Similar Matrices and their Jordan Canonical Forms [duplicate]

Let $A$ and $B$ be two matrices in $M_n$. Is the following ture:

$A$ and $B$ are similar $\iff$ $A$ and $B$ have the same jordan canonical form.

Could someone explain?


It's true. Let $A$ have the same JCF $J$ as $B$ does; say $A = PJP^{-1}$ and $B = Q J Q^{-1}$. Then $J = P^{-1} A P$, so $B = Q P^{-1} A P Q^{-1}$, and so $B$ is similar to $A$.

Suppose $A$ and $B$ are similar, but for contradiction they have different JCFs. Then $A$ reduces to JCF $J$, and $B$ to JCF $K$. But $J, K$ are not similar - this is a contradiction.

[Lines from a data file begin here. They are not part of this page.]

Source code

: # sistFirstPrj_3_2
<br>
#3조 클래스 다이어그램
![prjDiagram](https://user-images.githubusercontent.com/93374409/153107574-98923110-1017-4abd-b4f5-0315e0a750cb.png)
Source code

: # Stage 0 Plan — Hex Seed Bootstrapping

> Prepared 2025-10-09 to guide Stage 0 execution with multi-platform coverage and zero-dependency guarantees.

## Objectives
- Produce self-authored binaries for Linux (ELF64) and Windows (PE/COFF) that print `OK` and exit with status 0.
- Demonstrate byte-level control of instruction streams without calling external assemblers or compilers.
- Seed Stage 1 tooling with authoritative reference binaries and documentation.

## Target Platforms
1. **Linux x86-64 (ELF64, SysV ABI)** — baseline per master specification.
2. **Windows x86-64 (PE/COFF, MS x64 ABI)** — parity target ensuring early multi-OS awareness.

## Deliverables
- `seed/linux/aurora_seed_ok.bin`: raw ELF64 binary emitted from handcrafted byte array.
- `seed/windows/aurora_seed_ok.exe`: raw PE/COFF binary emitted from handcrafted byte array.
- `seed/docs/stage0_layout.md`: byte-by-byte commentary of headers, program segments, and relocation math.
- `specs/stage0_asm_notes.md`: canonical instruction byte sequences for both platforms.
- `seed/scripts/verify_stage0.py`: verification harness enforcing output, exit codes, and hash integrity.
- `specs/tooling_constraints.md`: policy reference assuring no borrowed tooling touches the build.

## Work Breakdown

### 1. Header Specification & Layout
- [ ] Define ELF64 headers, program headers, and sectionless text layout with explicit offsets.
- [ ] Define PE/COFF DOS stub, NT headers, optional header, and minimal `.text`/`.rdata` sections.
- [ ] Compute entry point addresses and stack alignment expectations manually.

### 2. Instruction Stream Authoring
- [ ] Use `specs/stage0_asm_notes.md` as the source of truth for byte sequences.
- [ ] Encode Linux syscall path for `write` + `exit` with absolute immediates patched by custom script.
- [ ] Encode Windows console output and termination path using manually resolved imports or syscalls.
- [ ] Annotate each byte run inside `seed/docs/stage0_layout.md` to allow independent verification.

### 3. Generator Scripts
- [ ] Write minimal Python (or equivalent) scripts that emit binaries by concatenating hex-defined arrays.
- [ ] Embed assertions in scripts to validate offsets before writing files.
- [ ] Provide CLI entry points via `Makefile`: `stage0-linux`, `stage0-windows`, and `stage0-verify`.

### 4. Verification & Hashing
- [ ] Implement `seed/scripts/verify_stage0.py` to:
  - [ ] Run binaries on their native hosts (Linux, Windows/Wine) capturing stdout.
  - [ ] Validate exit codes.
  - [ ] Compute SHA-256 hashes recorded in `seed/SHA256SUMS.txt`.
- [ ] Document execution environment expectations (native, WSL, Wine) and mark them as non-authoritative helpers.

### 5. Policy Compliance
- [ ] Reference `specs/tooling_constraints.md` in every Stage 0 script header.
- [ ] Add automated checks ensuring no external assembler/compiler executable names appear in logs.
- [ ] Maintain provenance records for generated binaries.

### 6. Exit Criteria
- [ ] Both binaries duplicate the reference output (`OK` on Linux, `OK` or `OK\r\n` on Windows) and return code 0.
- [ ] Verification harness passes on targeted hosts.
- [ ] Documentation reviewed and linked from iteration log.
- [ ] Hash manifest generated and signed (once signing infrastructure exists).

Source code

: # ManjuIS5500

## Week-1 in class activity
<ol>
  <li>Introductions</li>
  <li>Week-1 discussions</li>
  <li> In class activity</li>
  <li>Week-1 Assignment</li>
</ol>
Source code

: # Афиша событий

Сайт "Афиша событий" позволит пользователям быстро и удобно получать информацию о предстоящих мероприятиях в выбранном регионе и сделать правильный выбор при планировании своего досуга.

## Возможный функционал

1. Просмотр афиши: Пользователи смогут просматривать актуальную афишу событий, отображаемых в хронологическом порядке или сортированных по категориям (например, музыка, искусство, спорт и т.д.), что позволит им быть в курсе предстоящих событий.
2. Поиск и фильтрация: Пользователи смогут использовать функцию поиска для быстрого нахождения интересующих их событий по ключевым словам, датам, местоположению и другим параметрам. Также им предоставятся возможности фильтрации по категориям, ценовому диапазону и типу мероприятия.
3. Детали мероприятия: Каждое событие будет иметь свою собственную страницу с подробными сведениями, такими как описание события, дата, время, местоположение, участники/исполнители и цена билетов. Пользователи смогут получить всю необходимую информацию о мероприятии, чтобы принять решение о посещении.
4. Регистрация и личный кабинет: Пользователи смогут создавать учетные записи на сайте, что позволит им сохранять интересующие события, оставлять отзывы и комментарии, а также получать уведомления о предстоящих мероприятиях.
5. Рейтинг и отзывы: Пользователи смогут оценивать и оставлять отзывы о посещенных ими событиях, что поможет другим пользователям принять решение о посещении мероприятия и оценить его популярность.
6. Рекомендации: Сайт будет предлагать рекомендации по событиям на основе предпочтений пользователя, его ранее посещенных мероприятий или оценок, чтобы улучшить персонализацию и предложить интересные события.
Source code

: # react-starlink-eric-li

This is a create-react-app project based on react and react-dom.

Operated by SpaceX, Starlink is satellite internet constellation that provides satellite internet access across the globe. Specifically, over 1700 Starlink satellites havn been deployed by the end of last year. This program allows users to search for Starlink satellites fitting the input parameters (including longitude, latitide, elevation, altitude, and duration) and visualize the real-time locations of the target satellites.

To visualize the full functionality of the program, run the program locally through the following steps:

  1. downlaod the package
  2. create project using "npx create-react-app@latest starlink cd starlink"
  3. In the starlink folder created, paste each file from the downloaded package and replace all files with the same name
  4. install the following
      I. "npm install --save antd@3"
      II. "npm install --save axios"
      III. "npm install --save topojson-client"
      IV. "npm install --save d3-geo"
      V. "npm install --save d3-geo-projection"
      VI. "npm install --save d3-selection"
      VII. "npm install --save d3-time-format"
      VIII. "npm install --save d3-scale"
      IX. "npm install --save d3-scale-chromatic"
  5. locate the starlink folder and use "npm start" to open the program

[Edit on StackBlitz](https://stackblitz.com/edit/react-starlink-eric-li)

If $A=PJP^{-1}$ is the Jordan decomposition of $A$ and $M$ is an invertible matrix such that $A=M^{-1}BM$ then we have $$ B = (MM^{-1})B(MM^{-1})=M(M^{-1}BM)M^{-1} =MAM^{-1}=M(PJP^{-1})M^{-1}=(MP)J(P^{-1}M^{-1})$$

and thus the Jordan normal form of $A$ (namely $J$) is the same as that of $B$.